Data for processing ->
Segment Open
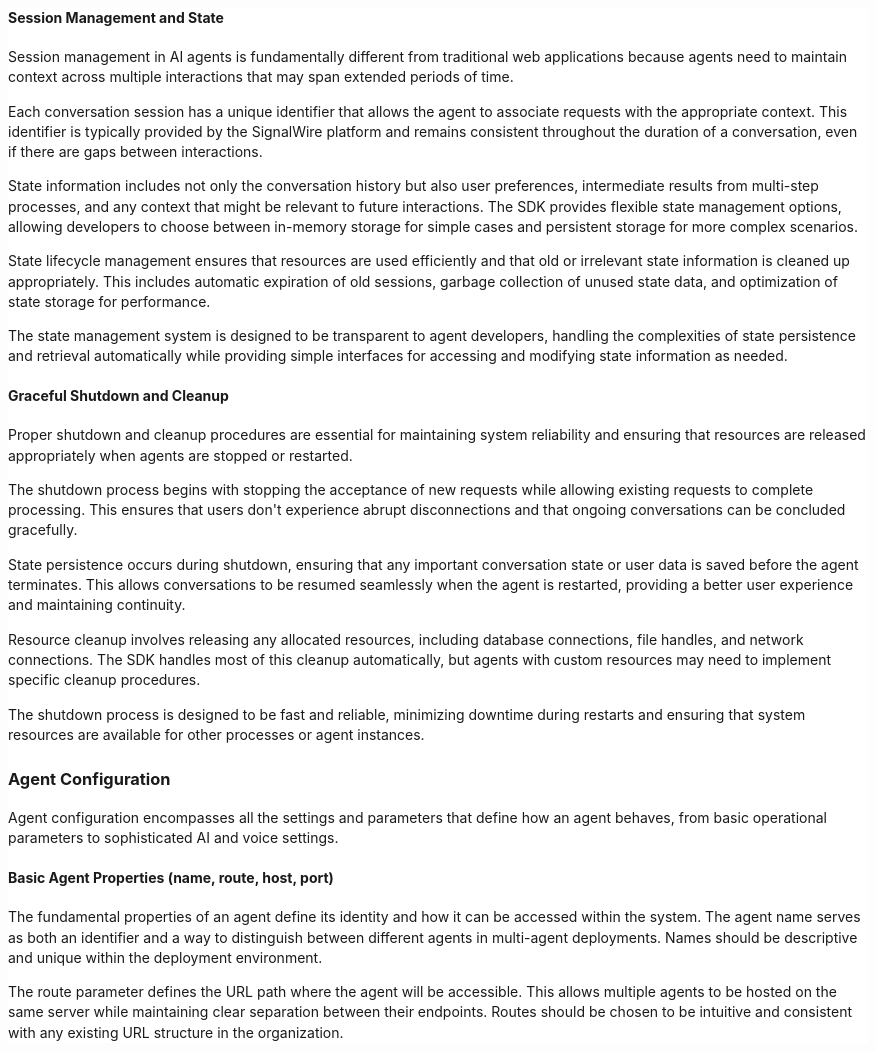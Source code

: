 #### Session Management and State

Session management in AI agents is fundamentally different from traditional web applications because agents need to maintain context across multiple interactions that may span extended periods of time.

Each conversation session has a unique identifier that allows the agent to associate requests with the appropriate context. This identifier is typically provided by the SignalWire platform and remains consistent throughout the duration of a conversation, even if there are gaps between interactions.

State information includes not only the conversation history but also user preferences, intermediate results from multi-step processes, and any context that might be relevant to future interactions. The SDK provides flexible state management options, allowing developers to choose between in-memory storage for simple cases and persistent storage for more complex scenarios.

State lifecycle management ensures that resources are used efficiently and that old or irrelevant state information is cleaned up appropriately. This includes automatic expiration of old sessions, garbage collection of unused state data, and optimization of state storage for performance.

The state management system is designed to be transparent to agent developers, handling the complexities of state persistence and retrieval automatically while providing simple interfaces for accessing and modifying state information as needed.

#### Graceful Shutdown and Cleanup

Proper shutdown and cleanup procedures are essential for maintaining system reliability and ensuring that resources are released appropriately when agents are stopped or restarted.

The shutdown process begins with stopping the acceptance of new requests while allowing existing requests to complete processing. This ensures that users don't experience abrupt disconnections and that ongoing conversations can be concluded gracefully.

State persistence occurs during shutdown, ensuring that any important conversation state or user data is saved before the agent terminates. This allows conversations to be resumed seamlessly when the agent is restarted, providing a better user experience and maintaining continuity.

Resource cleanup involves releasing any allocated resources, including database connections, file handles, and network connections. The SDK handles most of this cleanup automatically, but agents with custom resources may need to implement specific cleanup procedures.

The shutdown process is designed to be fast and reliable, minimizing downtime during restarts and ensuring that system resources are available for other processes or agent instances.

### Agent Configuration

Agent configuration encompasses all the settings and parameters that define how an agent behaves, from basic operational parameters to sophisticated AI and voice settings.

#### Basic Agent Properties (name, route, host, port)

The fundamental properties of an agent define its identity and how it can be accessed within the system. The agent name serves as both an identifier and a way to distinguish between different agents in multi-agent deployments. Names should be descriptive and unique within the deployment environment.

The route parameter defines the URL path where the agent will be accessible. This allows multiple agents to be hosted on the same server while maintaining clear separation between their endpoints. Routes should be chosen to be intuitive and consistent with any existing URL structure in the organization.
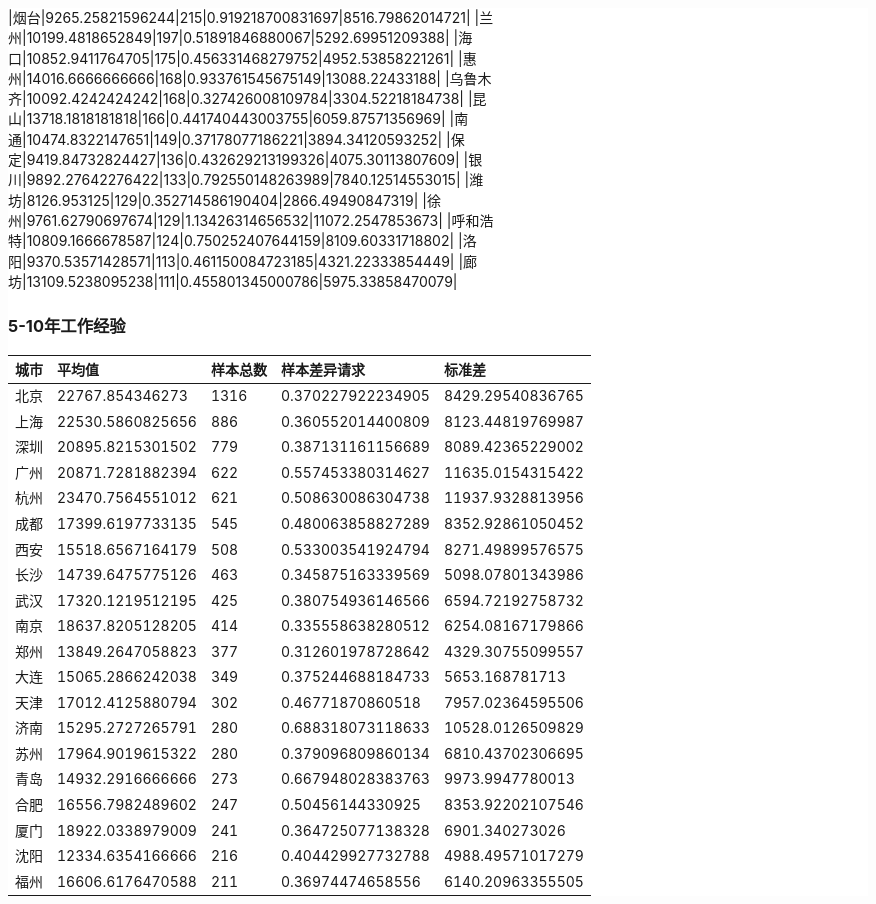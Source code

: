 |烟台|9265.25821596244|215|0.919218700831697|8516.79862014721|
|兰州|10199.4818652849|197|0.51891846880067|5292.69951209388|
|海口|10852.9411764705|175|0.456331468279752|4952.53858221261|
|惠州|14016.6666666666|168|0.933761545675149|13088.22433188|
|乌鲁木齐|10092.4242424242|168|0.327426008109784|3304.52218184738|
|昆山|13718.1818181818|166|0.441740443003755|6059.87571356969|
|南通|10474.8322147651|149|0.37178077186221|3894.34120593252|
|保定|9419.84732824427|136|0.432629213199326|4075.30113807609|
|银川|9892.27642276422|133|0.792550148263989|7840.12514553015|
|潍坊|8126.953125|129|0.352714586190404|2866.49490847319|
|徐州|9761.62790697674|129|1.13426314656532|11072.2547853673|
|呼和浩特|10809.1666678587|124|0.750252407644159|8109.60331718802|
|洛阳|9370.53571428571|113|0.461150084723185|4321.22333854449|
|廊坊|13109.5238095238|111|0.455801345000786|5975.33858470079|



### 5-10年工作经验

|城市|平均值|样本总数|样本差异请求|标准差|
|:--|:--|:--|:--|:--|
|北京|22767.854346273|1316|0.370227922234905|8429.29540836765|
|上海|22530.5860825656|886|0.360552014400809|8123.44819769987|
|深圳|20895.8215301502|779|0.387131161156689|8089.42365229002|
|广州|20871.7281882394|622|0.557453380314627|11635.0154315422|
|杭州|23470.7564551012|621|0.508630086304738|11937.9328813956|
|成都|17399.6197733135|545|0.480063858827289|8352.92861050452|
|西安|15518.6567164179|508|0.533003541924794|8271.49899576575|
|长沙|14739.6475775126|463|0.345875163339569|5098.07801343986|
|武汉|17320.1219512195|425|0.380754936146566|6594.72192758732|
|南京|18637.8205128205|414|0.335558638280512|6254.08167179866|
|郑州|13849.2647058823|377|0.312601978728642|4329.30755099557|
|大连|15065.2866242038|349|0.375244688184733|5653.168781713|
|天津|17012.4125880794|302|0.46771870860518|7957.02364595506|
|济南|15295.2727265791|280|0.688318073118633|10528.0126509829|
|苏州|17964.9019615322|280|0.379096809860134|6810.43702306695|
|青岛|14932.2916666666|273|0.667948028383763|9973.9947780013|
|合肥|16556.7982489602|247|0.50456144330925|8353.92202107546|
|厦门|18922.0338979009|241|0.364725077138328|6901.340273026|
|沈阳|12334.6354166666|216|0.404429927732788|4988.49571017279|
|福州|16606.6176470588|211|0.36974474658556|6140.20963355505|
Segment Closed
Exercise directions ->
Take the lines from the start of the listing above through the line with "#### Graceful Shutdown and Cleanup", both ends included, and copy them exactly, leaving the pictures behind.

Result ->
Source code

: #### Session Management and State

Session management in AI agents is fundamentally different from traditional web applications because agents need to maintain context across multiple interactions that may span extended periods of time.

Each conversation session has a unique identifier that allows the agent to associate requests with the appropriate context. This identifier is typically provided by the SignalWire platform and remains consistent throughout the duration of a conversation, even if there are gaps between interactions.

State information includes not only the conversation history but also user preferences, intermediate results from multi-step processes, and any context that might be relevant to future interactions. The SDK provides flexible state management options, allowing developers to choose between in-memory storage for simple cases and persistent storage for more complex scenarios.

State lifecycle management ensures that resources are used efficiently and that old or irrelevant state information is cleaned up appropriately. This includes automatic expiration of old sessions, garbage collection of unused state data, and optimization of state storage for performance.

The state management system is designed to be transparent to agent developers, handling the complexities of state persistence and retrieval automatically while providing simple interfaces for accessing and modifying state information as needed.

#### Graceful Shutdown and Cleanup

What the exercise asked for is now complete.